For me it was hormone related, the rage I was feeling, the exhaustion etc were real and the eased a bit the first month and a lot the second.

I use to have a full week of that and now I'm having a few hours only just before my period come. It worked for me so hopefully will work for you too.

In the other hand if you deal with too much ordinarily ease your agenda. That will also help. I did it and I feel better now that a begining of the year when a reached the lowest point and decided to go to the doctor.

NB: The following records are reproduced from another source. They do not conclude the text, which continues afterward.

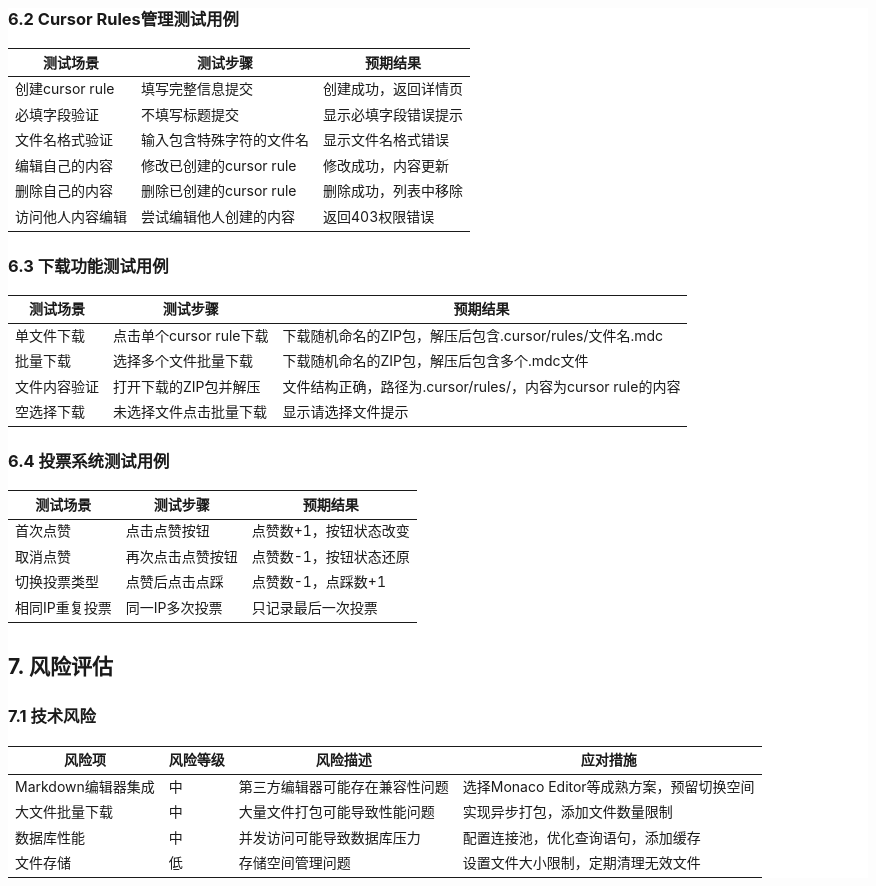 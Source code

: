 ### 6.2 Cursor Rules管理测试用例

| 测试场景 | 测试步骤 | 预期结果 |
|---------|---------|---------|
| 创建cursor rule | 填写完整信息提交 | 创建成功，返回详情页 |
| 必填字段验证 | 不填写标题提交 | 显示必填字段错误提示 |
| 文件名格式验证 | 输入包含特殊字符的文件名 | 显示文件名格式错误 |
| 编辑自己的内容 | 修改已创建的cursor rule | 修改成功，内容更新 |
| 删除自己的内容 | 删除已创建的cursor rule | 删除成功，列表中移除 |
| 访问他人内容编辑 | 尝试编辑他人创建的内容 | 返回403权限错误 |

### 6.3 下载功能测试用例

| 测试场景 | 测试步骤 | 预期结果 |
|---------|---------|---------|
| 单文件下载 | 点击单个cursor rule下载 | 下载随机命名的ZIP包，解压后包含.cursor/rules/文件名.mdc |
| 批量下载 | 选择多个文件批量下载 | 下载随机命名的ZIP包，解压后包含多个.mdc文件 |
| 文件内容验证 | 打开下载的ZIP包并解压 | 文件结构正确，路径为.cursor/rules/，内容为cursor rule的内容 |
| 空选择下载 | 未选择文件点击批量下载 | 显示请选择文件提示 |

### 6.4 投票系统测试用例

| 测试场景 | 测试步骤 | 预期结果 |
|---------|---------|---------|
| 首次点赞 | 点击点赞按钮 | 点赞数+1，按钮状态改变 |
| 取消点赞 | 再次点击点赞按钮 | 点赞数-1，按钮状态还原 |
| 切换投票类型 | 点赞后点击点踩 | 点赞数-1，点踩数+1 |
| 相同IP重复投票 | 同一IP多次投票 | 只记录最后一次投票 |

## 7. 风险评估

### 7.1 技术风险

| 风险项 | 风险等级 | 风险描述 | 应对措施 |
|--------|---------|----------|----------|
| Markdown编辑器集成 | 中 | 第三方编辑器可能存在兼容性问题 | 选择Monaco Editor等成熟方案，预留切换空间 |
| 大文件批量下载 | 中 | 大量文件打包可能导致性能问题 | 实现异步打包，添加文件数量限制 |
| 数据库性能 | 中 | 并发访问可能导致数据库压力 | 配置连接池，优化查询语句，添加缓存 |
| 文件存储 | 低 | 存储空间管理问题 | 设置文件大小限制，定期清理无效文件 |
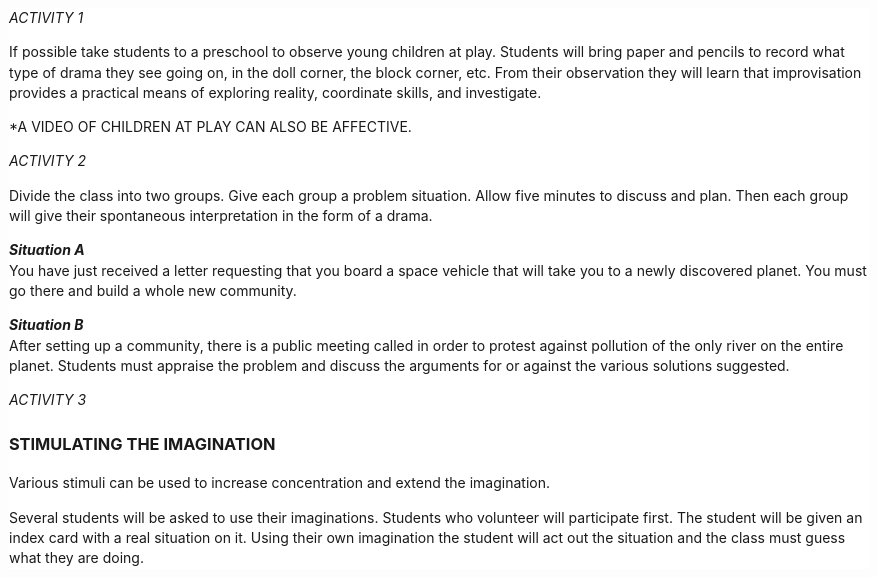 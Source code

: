  </h3>
 <p>
  <i>
   ACTIVITY 1
  </i>
 </p>
 <p>
  If possible take students to a preschool to observe young children at play. Students will bring paper and pencils to record what type of drama they see going on, in the doll corner, the block corner, etc. From their observation they will learn that improvisation provides a practical means of exploring reality, coordinate skills, and investigate.
 </p>
 <p>
  *A VIDEO OF CHILDREN AT PLAY CAN ALSO BE AFFECTIVE.
 </p>
<p>
  <i>
   ACTIVITY 2
  </i>
 </p>
 <p>
  Divide the class into two groups. Give each group a problem situation. Allow five minutes to discuss and plan. Then each group will give their spontaneous interpretation in the form of a drama.
 </p>
<p>
  <b>
   <i>
    Situation
    <i>
     A
    </i>
   </i>
  </b>
  <br/>
  You have just received a letter requesting that you board a space vehicle that will take you to a newly discovered planet. You must go there and build a whole new community.
 </p>
<p>
  <b>
   <i>
    Situation
    <i>
     B
    </i>
   </i>
  </b>
  <br/>
  After setting up a community, there is a public meeting called in order to protest against pollution of the only river on the entire planet. Students must appraise the problem and discuss the arguments for or against the various solutions suggested.
 </p>
<p>
  <i>
   ACTIVITY 3
  </i>
 </p>
<h3>
  STIMULATING THE IMAGINATION
 </h3>
 Various stimuli can be used to increase concentration and extend the imagination.
 <p>
  Several students will be asked to use their imaginations. Students who volunteer will participate first. The student will be given an index card with a real situation on it. Using their own imagination the student will act out the situation and the class must guess what they are doing. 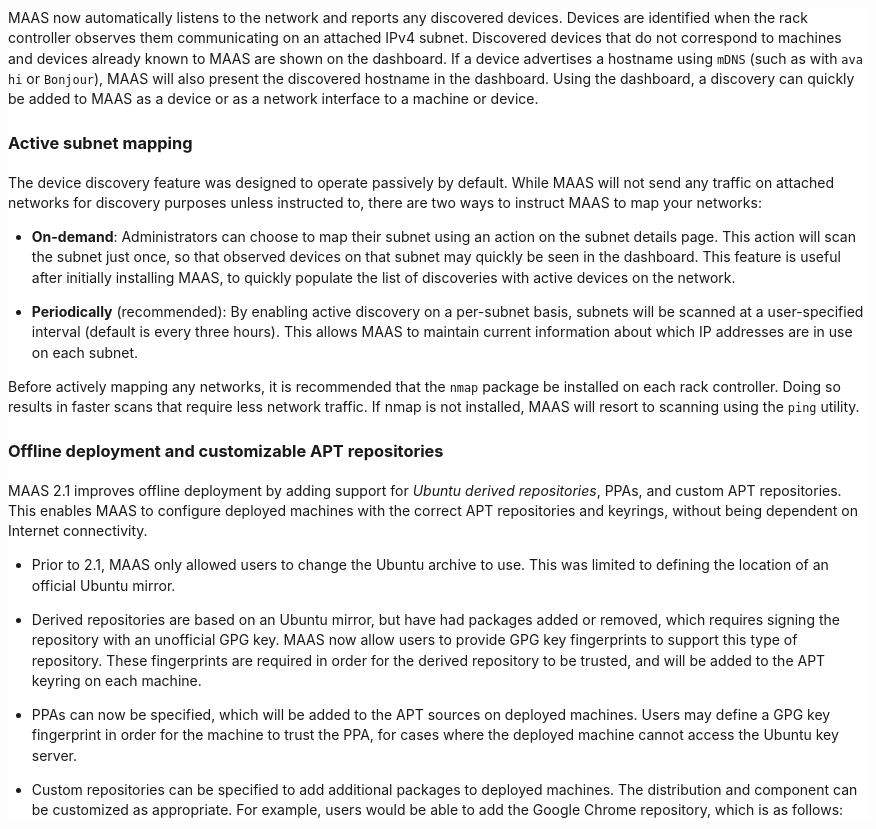 MAAS now automatically listens to the network and reports any discovered
devices. Devices are identified when the rack controller observes them
communicating on an attached IPv4 subnet. Discovered devices that do not
correspond to machines and devices already known to MAAS are shown on the
dashboard. If a device advertises a hostname using `mDNS` (such as with `avahi`
or `Bonjour`), MAAS will also present the discovered hostname in the dashboard.
Using the dashboard, a discovery can quickly be added to MAAS as a device or as
a network interface to a machine or device.

### Active subnet mapping

The device discovery feature was designed to operate passively by default.
While MAAS will not send any traffic on attached networks for discovery
purposes unless instructed to, there are two ways to instruct MAAS to map your
networks:

- **On-demand**: Administrators can choose to map their subnet using an action on
  the subnet details page. This action will scan the subnet just once, so that
  observed devices on that subnet may quickly be seen in the dashboard. This
  feature is useful after initially installing MAAS, to quickly populate the list
  of discoveries with active devices on the network.

- **Periodically** (recommended): By enabling active discovery on a per-subnet
  basis, subnets will be scanned at a user-specified interval (default is
  every three hours). This allows MAAS to maintain current information about
  which IP addresses are in use on each subnet.

Before actively mapping any networks, it is recommended that the `nmap` package
be installed on each rack controller. Doing so results in faster scans that
require less network traffic. If nmap is not installed, MAAS will resort to
scanning using the `ping` utility.

### Offline deployment and customizable APT repositories

MAAS 2.1 improves offline deployment by adding support for *Ubuntu derived
repositories*, PPAs, and custom APT repositories. This enables MAAS to configure
deployed machines with the correct APT repositories and keyrings, without being
dependent on Internet connectivity.

- Prior to 2.1, MAAS only allowed users to change the Ubuntu archive to use.
  This was limited to defining the location of an official Ubuntu mirror.

- Derived repositories are based on an Ubuntu mirror, but have had packages
  added or removed, which requires signing the repository with an unofficial
  GPG key. MAAS now allow users to provide GPG key fingerprints to support this
  type of repository. These fingerprints are required in order for the derived
  repository to be trusted, and will be added to the APT keyring on each machine.

- PPAs can now be specified, which will be added to the APT sources on deployed
  machines. Users may define a GPG key fingerprint in order for the machine to
  trust the PPA, for cases where the deployed machine cannot access the Ubuntu
  key server.

- Custom repositories can be specified to add additional packages to
  deployed machines. The distribution and component can be customized as
  appropriate. For example, users would be able to add the Google Chrome
  repository, which is as follows:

toadasoda · 25/08/2023 09:55

I hear you OP I'm similar, 46 now and I don't feel the menopause symptoms as much, I was worse a few months ago. Everything about DH puts me on edge, its like we have an energy clash. He is highly strung and can be dramatic and shouty but also very enthusiastic and restless. I'm the opposite and everytime he walks into the room I just think F off, I can't deal with you now. I feel this deep slow burning anger towards him that doesn't seem to leave. We are drifting further apart every day.

Take a few days OP. It's doable just a matter of organising it. I went away for 24 hours a few weeks ago, stayed in a cheap hotel and walked, read my book etc and it helped a lot. I honestly thought I was going to run away in the night before that.

longpathtohappiness · 25/08/2023 11:03

I hear you OP, same here with me. Feel like a housemate rather than a wife and not felt this before. I'm 52 and menopausal and keeping it together for the kids at the moment but not sure what i will do when they leave and it just me and DH.

NothingLikeTheBlues · 25/08/2023 14:00

Things were made worse for
me as my husband was at hime
self-isolating through Covid (he’s asthmatic). I was working FT in the NHS. Having him at home all the time made me worse and very aware the marriage was crumbling.

I definitely think menopausal women see things and feel things that they wouldn’t pre-hormone craziness!

Meltinthemiddle · 25/08/2023 17:42

Thank you, reassuring I'm not the only feeling like this and it's temporary. Do you think these feelings are temporarily? Definitely relate the oh f off when he comes into the room.

OP posts:
Beurla · 25/08/2023 21:01

Sorry a bit off topic, but how did all of you taking HRT under 45 get it? My GP completely refuses.

mildlydispeptic · 25/08/2023 22:09

Have you told your GP you're having terrible hot flashes, Beurla? It seems to be the only symptom the crap GPS take seriously.

AitchPH · 30/08/2023 21:10

This reply has been deleted

This has been deleted by MNHQ for breaking our Talk Guidelines.